Whaaaat!! If Gwyneth Paltrow can promote that, then surely, I can also promote some of my own quackery! (picture left). Don’t call me a quack, look at Gwyneth, she is selling ‘psychic vampire repellent’ and ‘jade eggs’- my quackery is not nearly as crackpot as that, and, she gets away with it! (picture right).
And off they go, endorsing and promoting everything from water as effective medicine, to jade eggs to be; “used by women…. [to be inserted, you know where] ….to help connect the second chakra (the heart) and yoni for optimal self-love and well-being.” And, yes, psychic vampire repellent to ‘banish bad vibes and shield you from the people who may be causing them.’ Celebrity endorsements, using social status to (un)intentionally mislead the public, and in some cases, enrich themselves even further! Squeezing out every single financial drop, from their 15 mins of fame.
Pure quackery, but when celebrities promote it, usually a large number of people fall for it. Imagine giving your own child water as a preventative medicine for malaria – it will not end well. But luckily, there are a number of brave scientists who are standing up for science, understands social responsibility, and openly question the validity and motives of celebrity endorsement of quackery – they are the true visionary people. And they are brave, because this can obviously backfire depending on who the celebrity is, as Prof Edzard Ernst experienced, after he publicly, but fairly, called the Prince of Wales a snake oil salesman for his promotion of quackery.

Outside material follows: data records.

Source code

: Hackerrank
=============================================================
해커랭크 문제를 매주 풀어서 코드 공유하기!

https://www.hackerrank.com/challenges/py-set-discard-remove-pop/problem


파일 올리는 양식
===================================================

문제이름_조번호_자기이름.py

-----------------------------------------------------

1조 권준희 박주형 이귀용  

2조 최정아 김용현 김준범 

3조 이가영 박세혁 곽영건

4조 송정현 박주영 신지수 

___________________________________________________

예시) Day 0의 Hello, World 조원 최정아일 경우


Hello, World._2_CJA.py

As for Gwyneth Paltrow, she is merrily continuing to promote the most bizarre healthcare rubbish via her company Goop. But at least, she won this year’s inaugural Rusty Razor award for “the ‘best’ promoter of the ‘worst pseudoscience of the year.” Well done, Gwyneth!
In the picture above there is a banner that does not fit the ‘bigger’ picture; “Excellence in Research for Australia” (ERA). The reason that this banner is there, is because celebrity endorsement of quackery has the tendency to attract the attention of a very ‘special’ kind of person – the promotional ‘scientist’. It is, in fact, a vicious circle. Quackery generates a lot of money – partly because of celebrity endorsements – which partly flows into the coffers of willing universities, who provides further ‘scientific’ endorsement of quackery (much appreciated by the celebrities), which in turn leads to an increase in sales – and round we go. These promotional scientists actively seeks endorsement from celebrities or royalty such as Prince Charles, and they pursue any opportunity to make this reality – an excellent way of spending public money! Endorsement gives them, and the quackery that they peddle, (undue) credibility and legitimacy.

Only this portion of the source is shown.